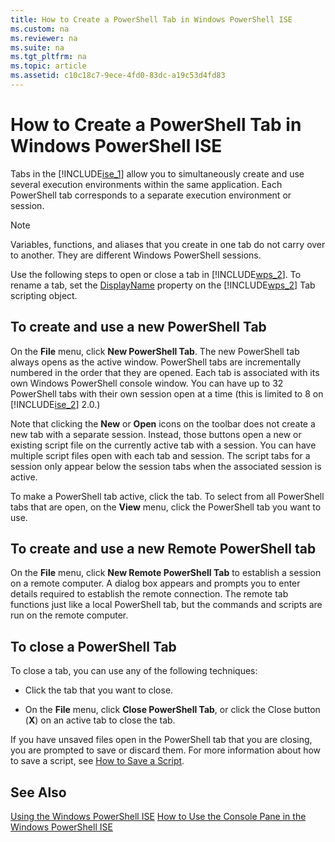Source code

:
 ```yaml
---
title: How to Create a PowerShell Tab in Windows PowerShell ISE
ms.custom: na
ms.reviewer: na
ms.suite: na
ms.tgt_pltfrm: na
ms.topic: article
ms.assetid: c10c18c7-9ece-4fd0-83dc-a19c53d4fd83
---
```

# How to Create a PowerShell Tab in Windows PowerShell ISE
Tabs in the [!INCLUDE[ise_1](../Token/ise_1_md.md)] allow you to simultaneously create and use several execution environments within the same application. Each PowerShell tab corresponds to a separate execution environment or session.

> [!NOTE]
> Variables, functions, and aliases that you create in one tab do not carry over to another. They are different Windows PowerShell sessions.

Use the following steps to open or close a tab in [!INCLUDE[wps_2](../Token/wps_2_md.md)]. To rename a tab, set the [DisplayName](assetId:///a9b58556-951b-4f48-b3ae-b351b7564360#Displayname) property on the [!INCLUDE[wps_2](../Token/wps_2_md.md)] Tab scripting object.

## To create and use a new PowerShell Tab
On the **File** menu, click **New PowerShell Tab**. The new PowerShell tab always opens as the active window. PowerShell tabs are incrementally numbered in the order that they are opened. Each tab is associated with its own Windows PowerShell console window. You can have up to 32 PowerShell tabs with their own session open at a time (this is limited to 8 on [!INCLUDE[ise_2](../Token/ise_2_md.md)] 2.0.)

Note that clicking the **New** or **Open** icons on the toolbar does not create a new tab with a separate session.  Instead, those buttons open a new or existing script file on the currently active tab with a session. You can have multiple script files open with each tab and session. The script tabs for a session only appear below the session tabs when the associated session is active.

To make a PowerShell tab active, click the tab. To select from all PowerShell tabs that are open, on the **View** menu, click the PowerShell tab you want to use.

## To create and use a new Remote PowerShell tab
On the **File** menu, click **New Remote PowerShell Tab** to establish a session on a remote computer. A dialog box appears and prompts you to enter details required to establish the remote connection. The remote tab functions just like a local PowerShell tab, but the commands and scripts are run on the remote computer.

## To close a PowerShell Tab
To close a tab, you can use any of the following techniques:

-   Click the tab that you want to close.

-   On the **File** menu, click **Close PowerShell Tab**, or click  the Close button  (**X**) on an active tab to close the tab.

If you have unsaved files open in the PowerShell tab that you are closing, you are prompted to save or discard them. For more information about how to save a script, see [How to Save a Script](assetId:///162f594d-efd3-4234-9960-45e56e6eadc8).

## See Also
[Using the Windows PowerShell ISE](../Topic/Using-the-Windows-PowerShell-ISE.md)
[How to Use the Console Pane in the Windows PowerShell ISE](../Topic/How-to-Use-the-Console-Pane-in-the-Windows-PowerShell-ISE.md)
== == ==
Leaving each image aside, repeat the listing above exactly.

Source code

:
 ```yaml
---
title: How to Create a PowerShell Tab in Windows PowerShell ISE
ms.custom: na
ms.reviewer: na
ms.suite: na
ms.tgt_pltfrm: na
ms.topic: article
ms.assetid: c10c18c7-9ece-4fd0-83dc-a19c53d4fd83
---
```

# How to Create a PowerShell Tab in Windows PowerShell ISE
Tabs in the [!INCLUDE[ise_1](../Token/ise_1_md.md)] allow you to simultaneously create and use several execution environments within the same application. Each PowerShell tab corresponds to a separate execution environment or session.

> [!NOTE]
> Variables, functions, and aliases that you create in one tab do not carry over to another. They are different Windows PowerShell sessions.

Use the following steps to open or close a tab in [!INCLUDE[wps_2](../Token/wps_2_md.md)]. To rename a tab, set the [DisplayName](assetId:///a9b58556-951b-4f48-b3ae-b351b7564360#Displayname) property on the [!INCLUDE[wps_2](../Token/wps_2_md.md)] Tab scripting object.

## To create and use a new PowerShell Tab
On the **File** menu, click **New PowerShell Tab**. The new PowerShell tab always opens as the active window. PowerShell tabs are incrementally numbered in the order that they are opened. Each tab is associated with its own Windows PowerShell console window. You can have up to 32 PowerShell tabs with their own session open at a time (this is limited to 8 on [!INCLUDE[ise_2](../Token/ise_2_md.md)] 2.0.)

Note that clicking the **New** or **Open** icons on the toolbar does not create a new tab with a separate session.  Instead, those buttons open a new or existing script file on the currently active tab with a session. You can have multiple script files open with each tab and session. The script tabs for a session only appear below the session tabs when the associated session is active.

To make a PowerShell tab active, click the tab. To select from all PowerShell tabs that are open, on the **View** menu, click the PowerShell tab you want to use.

## To create and use a new Remote PowerShell tab
On the **File** menu, click **New Remote PowerShell Tab** to establish a session on a remote computer. A dialog box appears and prompts you to enter details required to establish the remote connection. The remote tab functions just like a local PowerShell tab, but the commands and scripts are run on the remote computer.

## To close a PowerShell Tab
To close a tab, you can use any of the following techniques:

-   Click the tab that you want to close.

-   On the **File** menu, click **Close PowerShell Tab**, or click  the Close button  (**X**) on an active tab to close the tab.

If you have unsaved files open in the PowerShell tab that you are closing, you are prompted to save or discard them. For more information about how to save a script, see [How to Save a Script](assetId:///162f594d-efd3-4234-9960-45e56e6eadc8).

## See Also
[Using the Windows PowerShell ISE](../Topic/Using-the-Windows-PowerShell-ISE.md)
[How to Use the Console Pane in the Windows PowerShell ISE](../Topic/How-to-Use-the-Console-Pane-in-the-Windows-PowerShell-ISE.md)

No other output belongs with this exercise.